Identification by time-resolved EPR of the peridinins directly involved in chlorophyll triplet quenching in the peridinin-chlorophyll a-protein from Amphidinium carterae

he mechanism of triplet–triplet energy transfer in the peridinin–chlorophyll–protein (PCP) from Amphidinium carterae was investigated by time-resolved EPR (TR-EPR). The approach exploits the concept of spin conservation during triplet–triplet energy transfer, which leads to spin polarization conservation in the observed TR-EPR spectra. The acceptor (peridinin) inherits the polarization of the donor (chlorophyll) in a way which depends on the relative geometrical arrangement of the donor–acceptor couple. Starting from the initially populated chlorophyll triplet state and taking the relative positions among Chls and peridinins from the X-ray structure of PCP, we calculated the expected triplet state polarization of any peridinin in the complex.

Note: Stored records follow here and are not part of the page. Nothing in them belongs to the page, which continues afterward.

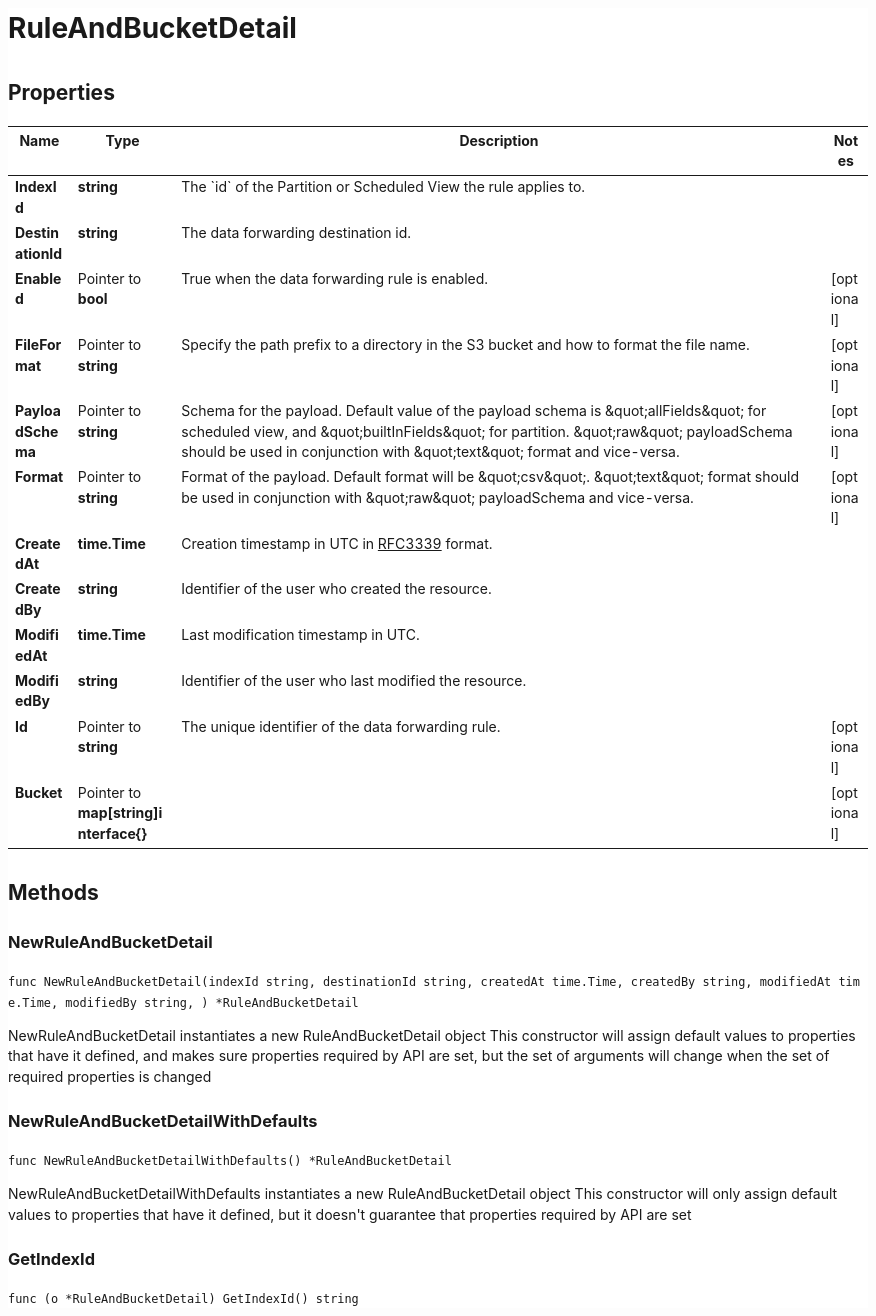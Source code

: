 # RuleAndBucketDetail

## Properties

Name | Type | Description | Notes
------------ | ------------- | ------------- | -------------
**IndexId** | **string** | The &#x60;id&#x60; of the Partition or Scheduled View the rule applies to. | 
**DestinationId** | **string** | The data forwarding destination id. | 
**Enabled** | Pointer to **bool** | True when the data forwarding rule is enabled. | [optional] 
**FileFormat** | Pointer to **string** | Specify the path prefix to a directory in the S3 bucket and how to format the file name. | [optional] 
**PayloadSchema** | Pointer to **string** | Schema for the payload. Default value of the payload schema is \&quot;allFields\&quot; for scheduled view, and \&quot;builtInFields\&quot; for partition. \&quot;raw\&quot; payloadSchema should be used in conjunction with \&quot;text\&quot; format and vice-versa. | [optional] 
**Format** | Pointer to **string** | Format of the payload. Default format will be \&quot;csv\&quot;. \&quot;text\&quot; format should be used in conjunction with \&quot;raw\&quot; payloadSchema and vice-versa. | [optional] 
**CreatedAt** | **time.Time** | Creation timestamp in UTC in [RFC3339](https://tools.ietf.org/html/rfc3339) format. | 
**CreatedBy** | **string** | Identifier of the user who created the resource. | 
**ModifiedAt** | **time.Time** | Last modification timestamp in UTC. | 
**ModifiedBy** | **string** | Identifier of the user who last modified the resource. | 
**Id** | Pointer to **string** | The unique identifier of the data forwarding rule. | [optional] 
**Bucket** | Pointer to **map[string]interface{}** |  | [optional] 

## Methods

### NewRuleAndBucketDetail

`func NewRuleAndBucketDetail(indexId string, destinationId string, createdAt time.Time, createdBy string, modifiedAt time.Time, modifiedBy string, ) *RuleAndBucketDetail`

NewRuleAndBucketDetail instantiates a new RuleAndBucketDetail object
This constructor will assign default values to properties that have it defined,
and makes sure properties required by API are set, but the set of arguments
will change when the set of required properties is changed

### NewRuleAndBucketDetailWithDefaults

`func NewRuleAndBucketDetailWithDefaults() *RuleAndBucketDetail`

NewRuleAndBucketDetailWithDefaults instantiates a new RuleAndBucketDetail object
This constructor will only assign default values to properties that have it defined,
but it doesn't guarantee that properties required by API are set

### GetIndexId

`func (o *RuleAndBucketDetail) GetIndexId() string`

Comparison with the experimental data allowed us to propose a path for triplet quenching in the protein. The peridinin–chlorophyll pair directly involved in the triplet–triplet energy transfer coincides with the one having the shortest center to center distance. A water molecule, which is coordinated to the central Mg atom of the Chl, is also placed in close contact with the peridinin. The results support the concept of localization of the triplet state mainly in one specific peridinin in each of the two pigment subclusters related by a pseudo C2 symmetry.